Cuidado de Criaturas Mágicas.

El almuerzo fue largo, al menos para Vasiliki. La broma de Potter, tal como Malfoy la contaba, era graciosa la primera vez, pero él insistía en repetirla una y otra vez, crudamente, para reproducir sus mayores efectos.

En consecuencia, bajó la vista hacía su almuerzo y se concentró en él, así como en tomar de la poción vigorizante que ponía todas las tardes en su copa de oro. La verdad, este hecho había llamado la atención en su momento… pero no dijo nada al respecto.

Al otro lado de la mesa, siguiendo a Malfoy con la mirada, aunque sin acercarse, estaba Daphne. A Victoria la asombró advertir el sonrojo en sus mejillas y el silencio de su boca ingeniosa.

Ya empezaba a entender, aunque fuera ligeramente, a qué se refería Parkinson.

Así pues, chocó la copa contra la mesa, atrayendo la atención de su amiga y enarcando una ceja.

Pareciera que Merlín te hechizó en esa expresión-le dijo, advirtiendo como Theodore, que no andaba lejos, ocultaba una sonrisa tras una servilleta- ¿Qué pasa?

Ya lo sabía pero de todas maneras la respuesta de Daphne seguía siendo sorprendente por su vehemencia: se le encendieron las mejillas de rojo carmesí y tosió suavemente.

Yo…-comenzó a decir, y se detuvo al notar que Anne y Pansy la estaban mirando también.

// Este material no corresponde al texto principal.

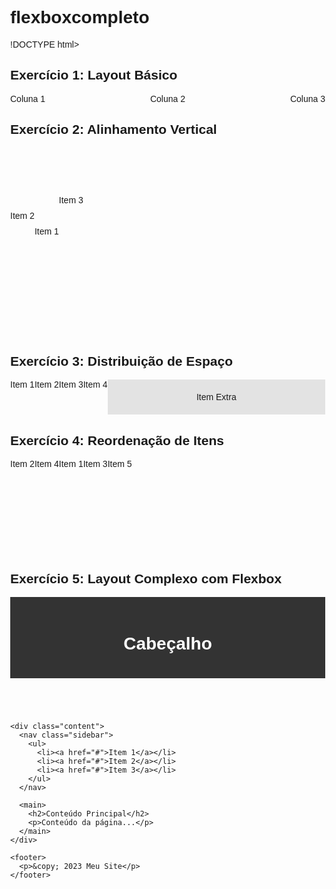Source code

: # flexboxcompleto
!DOCTYPE html>
<html>
<head>
  <title>Exercícios Flexbox</title>
  <style>
    /* Exercício 1: Layout Básico */
    .container1 {
      display: flex;
      justify-content: space-between;
    }
   
    .container1 > div {
      flex: 1;
      background-color: #f1f1f1;
      padding: 20px;
      text-align: center;
    }
   
    /* Exercício 2: Alinhamento Vertical */
    .container2 {
      display: flex;
      height: 300px;
      align-items: center;
    }
   
    .container2 > div {
      background-color: #f1f1f1;
      padding: 20px;
      text-align: center;
      font-size: 20px;
    }
   
    .item1 {
      height: 50px;
    }
   
    .item2 {
      height: 100px;
    }
   
    .item3 {
      height: 150px;
    }
   
    /* Exercício 3: Distribuição de Espaço */
    .container3 {
      display: flex;
      justify-content: space-between;
    }
   
    .container3 > div {
      flex: 1;
      background-color: #f1f1f1;
      padding: 20px;
      text-align: center;
    }
   
    .extra-item {
      flex-grow: 1;
      background-color: #e3e3e3;
      padding: 20px;
      text-align: center;
    }
   
    /* Exercício 4: Reordenação de Itens */
    .container4 {
      display: flex;
    }
   
    .container4 > div {
      flex: 1;
      background-color: #f1f1f1;
      padding: 20px;
      text-align: center;
    }
   
    .item1 {
      order: 3;
    }
   
    .item2 {
      order: 1;
    }
   
    .item3 {
      order: 4;
    }
   
    .item4 {
      order: 2;
    }
   
    .item5 {
      order: 5;
    }
   
    /* Exercício 5: Layout Complexo com Flexbox */
    body {
      margin: 0;
      font-family: Arial, sans-serif;
    }
   
    .container5 {
      display: flex;
      flex-direction: column;
      min-height: 100vh;
    }
   
    header, footer {
      background-color: #333;
      color: #fff;
      padding: 20px;
      text-align: center;
    }
   
    .content {
      display: flex;
      flex-grow: 1;
    }
   
    .sidebar {
      background-color: #f1f1f1;
      padding: 20px;
      width: 200px;
    }
   
    .sidebar ul {
      list-style-type: none;
      padding: 0;
      margin: 0;
      display: flex;
      flex-direction: column;
      justify-content: center;
      height: 100%;
    }
   
    .sidebar li {
      margin-bottom: 10px;
    }
   
    .sidebar a {
      color: #333;
      text-decoration: none;
    }
   
    main {
      flex-grow: 1;
      padding: 20px;
    }
  </style>
</head>
<body>
  <!-- Exercício 1: Layout Básico -->
  <h2>Exercício 1: Layout Básico</h2>
  <div class="container1">
    <div>Coluna 1</div>
    <div>Coluna 2</div>
    <div>Coluna 3</div>
  </div>
 
  <!-- Exercício 2: Alinhamento Vertical -->
  <h2>Exercício 2: Alinhamento Vertical</h2>
  <div class="container2">
    <div class="item1">Item 1</div>
    <div class="item2">Item 2</div>
    <div class="item3">Item 3</div>
  </div>
 
  <!-- Exercício 3: Distribuição de Espaço -->
  <h2>Exercício 3: Distribuição de Espaço</h2>
  <div class="container3">
    <div>Item 1</div>
    <div>Item 2</div>
    <div>Item 3</div>
    <div>Item 4</div>
    <div class="extra-item">Item Extra</div>
  </div>
 
  <!-- Exercício 4: Reordenação de Itens -->
  <h2>Exercício 4: Reordenação de Itens</h2>
  <div class="container4">
    <div class="item1">Item 1</div>
    <div class="item2">Item 2</div>
    <div class="item3">Item 3</div>
    <div class="item4">Item 4</div>
    <div class="item5">Item 5</div>
  </div>
 
  <!-- Exercício 5: Layout Complexo com Flexbox -->
  <h2>Exercício 5: Layout Complexo com Flexbox</h2>
  <div class="container5">
    <header>
      <h1>Cabeçalho</h1>
    </header>
   
    <div class="content">
      <nav class="sidebar">
        <ul>
          <li><a href="#">Item 1</a></li>
          <li><a href="#">Item 2</a></li>
          <li><a href="#">Item 3</a></li>
        </ul>
      </nav>
     
      <main>
        <h2>Conteúdo Principal</h2>
        <p>Conteúdo da página...</p>
      </main>
    </div>
   
    <footer>
      <p>&copy; 2023 Meu Site</p>
    </footer>
  </div>
</body>
</html>
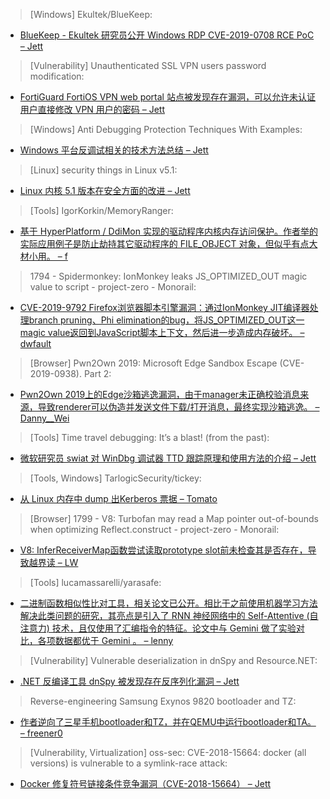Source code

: > [Windows] Ekultek/BlueKeep: 


* [BlueKeep - Ekultek 研究员公开 Windows RDP CVE-2019-0708 RCE PoC – Jett](https://github.com/Ekultek/BlueKeep)



> [Vulnerability] Unauthenticated SSL VPN users password modification: 


* [FortiGuard FortiOS VPN web portal 站点被发现存在漏洞，可以允许未认证用户直接修改 VPN 用户的密码 – Jett](https://fortiguard.com/psirt/FG-IR-18-389)



> [Windows] Anti Debugging Protection Techniques With Examples: 


* [Windows 平台反调试相关的技术方法总结 – Jett](https://www.apriorit.com/dev-blog/367-anti-reverse-engineering-protection-techniques-to-use-before-releasing-software)



> [Linux] security things in Linux v5.1: 


* [Linux 内核 5.1 版本在安全方面的改进 – Jett](https://outflux.net/blog/archives/2019/05/27/security-things-in-linux-v5-1/)



> [Tools] IgorKorkin/MemoryRanger: 


* [基于 HyperPlatform / DdiMon 实现的驱动程序内核内存访问保护。作者举的实际应用例子是防止劫持其它驱动程序的 FILE_OBJECT 对象，但似乎有点大材小用。 – f](https://github.com/IgorKorkin/MemoryRanger)



> 1794 - Spidermonkey: IonMonkey leaks JS_OPTIMIZED_OUT magic value to script - project-zero - Monorail: 


* [CVE-2019-9792 Firefox浏览器脚本引擎漏洞：通过IonMonkey JIT编译器处理branch pruning、Phi elimination的bug，将JS_OPTIMIZED_OUT这一magic value返回到JavaScript脚本上下文，然后进一步造成内存破坏。 – dwfault](https://bugs.chromium.org/p/project-zero/issues/detail?id=1794)



> [Browser] Pwn2Own 2019: Microsoft Edge Sandbox Escape (CVE-2019-0938). Part 2: 


* [Pwn2Own 2019上的Edge沙箱逃逸漏洞，由于manager未正确校验消息来源，导致renderer可以伪造并发送文件下载/打开消息，最终实现沙箱逃逸。 – Danny__Wei](https://blog.exodusintel.com/2019/05/27/pwn2own-2019-microsoft-edge-sandbox-escape-cve-2019-0938-part-2/)



> [Tools] Time travel debugging: It’s a blast! (from the past): 


* [微软研究员 swiat 对 WinDbg 调试器 TTD 跟踪原理和使用方法的介绍 – Jett](https://blogs.technet.microsoft.com/srd/2019/05/29/time-travel-debugging-its-a-blast-from-the-past/)



> [Tools, Windows] TarlogicSecurity/tickey: 


* [从 Linux 内存中 dump 出Kerberos 票据 – Tomato](https://github.com/TarlogicSecurity/tickey)



> [Browser] 1799 - V8: Turbofan may read a Map pointer out-of-bounds when optimizing Reflect.construct - project-zero - Monorail: 


* [V8: InferReceiverMap函数尝试读取prototype slot前未检查其是否存在，导致越界读 – LW](https://bugs.chromium.org/p/project-zero/issues/detail?id=1799)



> [Tools] lucamassarelli/yarasafe: 


* [二进制函数相似性比对工具，相关论文已公开。相比于之前使用机器学习方法解决此类问题的研究，其亮点是引入了 RNN 神经网络中的 Self-Attentive (自注意力) 技术，且仅使用了汇编指令的特征。论文中与 Gemini 做了实验对比，各项数据都优于 Gemini 。 – lenny](https://github.com/lucamassarelli/yarasafe)



> [Vulnerability] Vulnerable deserialization in dnSpy and Resource.NET: 


* [.NET 反编译工具 dnSpy 被发现存在反序列化漏洞 – Jett](https://jarlob.github.io/en/blog/dnspy-deserialization-vulnerability)



> Reverse-engineering Samsung Exynos 9820 bootloader and TZ: 


* [作者逆向了三星手机bootloader和TZ，并在QEMU中运行bootloader和TA。 – freener0](http://allsoftwaresucks.blogspot.com/2019/05/reverse-engineering-samsung-exynos-9820.html)



> [Vulnerability, Virtualization] oss-sec: CVE-2018-15664: docker (all versions) is vulnerable to a symlink-race attack: 


* [Docker 修复符号链接条件竞争漏洞（CVE-2018-15664） – Jett](http://seclists.org/oss-sec/2019/q2/131)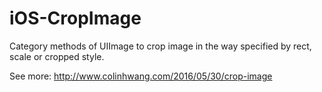 # iOS-CropImage
Category methods of UIImage to crop image in the way specified by rect, scale or cropped style.

See more: http://www.colinhwang.com/2016/05/30/crop-image
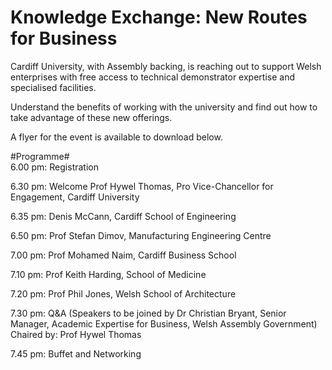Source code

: # Knowledge Exchange: New Routes for Business

Cardiff University, with Assembly backing, is reaching out to support Welsh enterprises with free access to technical demonstrator expertise and specialised facilities.
<!--break-->
Understand the benefits of working with the university and find out how to take advantage of these new offerings.  

A flyer for the event is available to download below.

#Programme#  
6.00 pm: Registration  

6.30 pm: Welcome Prof Hywel Thomas, Pro Vice-Chancellor for Engagement, Cardiff University

6.35 pm: Denis McCann, Cardiff School of Engineering  

6.50 pm: Prof Stefan Dimov, Manufacturing Engineering Centre  

7.00 pm: Prof Mohamed Naim, Cardiff Business School  

7.10 pm: Prof Keith Harding, School of Medicine  

7.20 pm: Prof Phil Jones, Welsh School of Architecture  

7.30 pm: Q&A (Speakers to be joined by Dr Christian Bryant, Senior Manager, Academic Expertise for Business, Welsh Assembly Government)
Chaired by: Prof Hywel Thomas  

7.45 pm: Buffet and Networking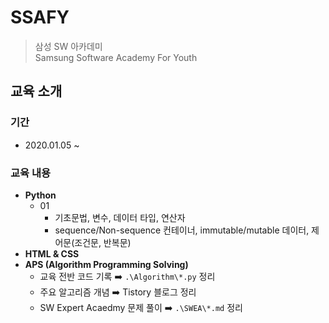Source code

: # SSAFY
> 삼성 SW 아카데미  
Samsung Software Academy For Youth  

## 교육 소개
### 기간
  - 2020.01.05 ~ 
### 교육 내용
- __Python__
  - 01
    - 기초문법, 변수, 데이터 타입, 연산자
    - sequence/Non-sequence 컨테이너, immutable/mutable 데이터, 제어문(조건문, 반복문)
- __HTML & CSS__
- __APS (Algorithm Programming Solving)__
  - 교육 전반 코드 기록 :arrow_right: `.\Algorithm\*.py` 정리
  - 주요 알고리즘 개념 :arrow_right: Tistory 블로그 정리
  - SW Expert Acaedmy 문제 풀이 :arrow_right: `.\SWEA\*.md` 정리
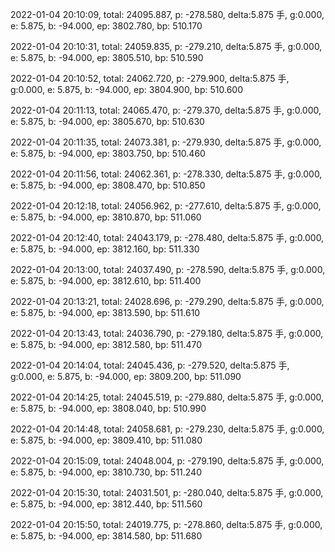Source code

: 2022-01-04 20:10:09, total: 24095.887, p: -278.580, delta:5.875 手, g:0.000, e: 5.875, b: -94.000, ep: 3802.780, bp: 510.170

2022-01-04 20:10:31, total: 24059.835, p: -279.210, delta:5.875 手, g:0.000, e: 5.875, b: -94.000, ep: 3805.510, bp: 510.590

2022-01-04 20:10:52, total: 24062.720, p: -279.900, delta:5.875 手, g:0.000, e: 5.875, b: -94.000, ep: 3804.900, bp: 510.600

2022-01-04 20:11:13, total: 24065.470, p: -279.370, delta:5.875 手, g:0.000, e: 5.875, b: -94.000, ep: 3805.670, bp: 510.630

2022-01-04 20:11:35, total: 24073.381, p: -279.930, delta:5.875 手, g:0.000, e: 5.875, b: -94.000, ep: 3803.750, bp: 510.460

2022-01-04 20:11:56, total: 24062.361, p: -278.330, delta:5.875 手, g:0.000, e: 5.875, b: -94.000, ep: 3808.470, bp: 510.850

2022-01-04 20:12:18, total: 24056.962, p: -277.610, delta:5.875 手, g:0.000, e: 5.875, b: -94.000, ep: 3810.870, bp: 511.060

2022-01-04 20:12:40, total: 24043.179, p: -278.480, delta:5.875 手, g:0.000, e: 5.875, b: -94.000, ep: 3812.160, bp: 511.330

2022-01-04 20:13:00, total: 24037.490, p: -278.590, delta:5.875 手, g:0.000, e: 5.875, b: -94.000, ep: 3812.610, bp: 511.400

2022-01-04 20:13:21, total: 24028.696, p: -279.290, delta:5.875 手, g:0.000, e: 5.875, b: -94.000, ep: 3813.590, bp: 511.610

2022-01-04 20:13:43, total: 24036.790, p: -279.180, delta:5.875 手, g:0.000, e: 5.875, b: -94.000, ep: 3812.580, bp: 511.470

2022-01-04 20:14:04, total: 24045.436, p: -279.520, delta:5.875 手, g:0.000, e: 5.875, b: -94.000, ep: 3809.200, bp: 511.090

2022-01-04 20:14:25, total: 24045.519, p: -279.880, delta:5.875 手, g:0.000, e: 5.875, b: -94.000, ep: 3808.040, bp: 510.990

2022-01-04 20:14:48, total: 24058.681, p: -279.230, delta:5.875 手, g:0.000, e: 5.875, b: -94.000, ep: 3809.410, bp: 511.080

2022-01-04 20:15:09, total: 24048.004, p: -279.190, delta:5.875 手, g:0.000, e: 5.875, b: -94.000, ep: 3810.730, bp: 511.240

2022-01-04 20:15:30, total: 24031.501, p: -280.040, delta:5.875 手, g:0.000, e: 5.875, b: -94.000, ep: 3812.440, bp: 511.560

2022-01-04 20:15:50, total: 24019.775, p: -278.860, delta:5.875 手, g:0.000, e: 5.875, b: -94.000, ep: 3814.580, bp: 511.680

En respuesta, Victoria se llevó un dedo a la boca, instando a silencio y siguieron con el almuerzo, aunque Greengrass seguía teniendo esa expresión y sus ojos se deslizaban, furtivos, hacía el rubio – y molesto- en la opinión de la peliplateada-, chico que seguía bromeando con todo el ego del mundo.

Terminaron de comer y se dirigieron a los Terrenos del Colegio. Tenían Cuidado de Criaturas Mágicas, algo que no los entusiasmaba demasiado, pero ya era demasiado tarde para cambiar de optativa, por lo menos aquel año. Vasiliki tomó del brazo libre a Daphne (en el otro llevaba el libro de la materia) y la apartó del resto mientras caminaban por el mullido y húmedo pasto.

Muy bien-repuso- Ha venido Parkinson y me ha dicho una serie de cosas en Runas Antiguas. ¿Qué sucede, Daphne Greengrass?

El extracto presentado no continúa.